Long story short. FoDiMoCo is easy-to-build DIY controller for your Ford USA vehicle that enables top dash display to show some useful information when stock head unit is removed. Initial name of the project was can-clock, as all I wanted is to have clock on dash display. Later it evolved, but name is still in the code.

This README is yet unfinished, nearest plans are to give more details on configuration and finalize messages description.

If you're too far away from the subject, there is introductory presentation I made on one of DIY meetups

Or enjoy video presentation of the project

Ford Dash display controller

Hackaday.io project page

If you don't want to read this long text but just want to get info on building your own FDIM controller, there are steps you need to build your own FoDiMoCo:

  1. Enjoy nice display photos and get feature overview
  2. Buy parts
  3. Order or make PCB
  4. Solder
  5. Flash
  6. Configure
  7. Plug into the car

If you like this project and want to support it, here is PayPal donate button. Project is non-profit, but I still need to buy parts to improve it and continue RnD.

Table of Contents

Overview

When this controller is plugged in, your dash display looks like that

Module itself looks like that (one of hardware variants)

FoDiMoCo is tested on Ford Escapes (including Hybrid) and Mercury Mariners 2008-2012. Should work on other Fords of the same generation, including Mustang, Fiesta, F-150, but it's not yet verified due to lack of test vehicles.

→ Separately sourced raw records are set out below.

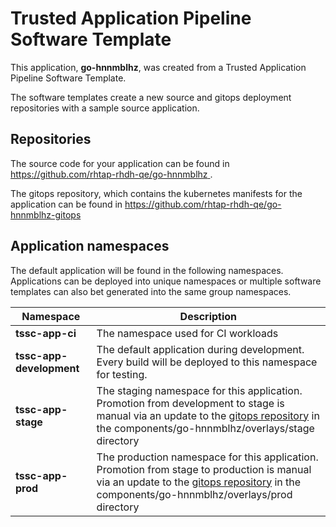 # Trusted Application Pipeline Software Template

This application, **go-hnnmblhz**, was created from a Trusted Application Pipeline Software Template.

The software templates create a new source and gitops deployment repositories with a sample source application. 

## Repositories

The source code for your application can be found in [https://github.com/rhtap-rhdh-qe/go-hnnmblhz ](https://github.com/rhtap-rhdh-qe/go-hnnmblhz ).
 
The gitops repository, which contains the kubernetes manifests for the application can be found in 
[https://github.com/rhtap-rhdh-qe/go-hnnmblhz-gitops ](https://github.com/rhtap-rhdh-qe/go-hnnmblhz-gitops ) 

## Application namespaces 

The default application will be found in the following namespaces. Applications can be deployed into unique namespaces or multiple software templates can also bet generated into the same group namespaces.  

|  Namespace   |  Description   |  
| -------- | -------- |
| **tssc-app-ci** | The namespace used for CI workloads |
| **tssc-app-development** | The default application during development. Every build will be deployed to this namespace for testing. |
| **tssc-app-stage** | The staging namespace for this application. Promotion from development to stage is manual via an update to the [gitops repository](https://github.com/rhtap-rhdh-qe/go-hnnmblhz-gitops ) in the components/go-hnnmblhz/overlays/stage directory |
| **tssc-app-prod** | The production namespace for this application. Promotion from stage to production is manual via an update to the [gitops repository](https://github.com/rhtap-rhdh-qe/go-hnnmblhz-gitops ) in the components/go-hnnmblhz/overlays/prod directory |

FoDiMoCo is built on Arduino and components that could be found on AliExpress and/or your local DIY electronics store, so it should be easy to reproduce. PCB is available for order at Dirt Cheap PCBs.

Functionality

Hardware options

Plugging into your vehicle options

Hardware

Parts list

And depending on mount type, choose one of the following options

Schematics

Schematics are more or less self-explanatory. Per components:

SPI protocol is used to control CAN interface. SPI CS line is wired to Arduino pin 10. CAN messages received trigger interrupt bound to Arduino pin 7.

I2C protocol is used to interact with Real-Time Clock module.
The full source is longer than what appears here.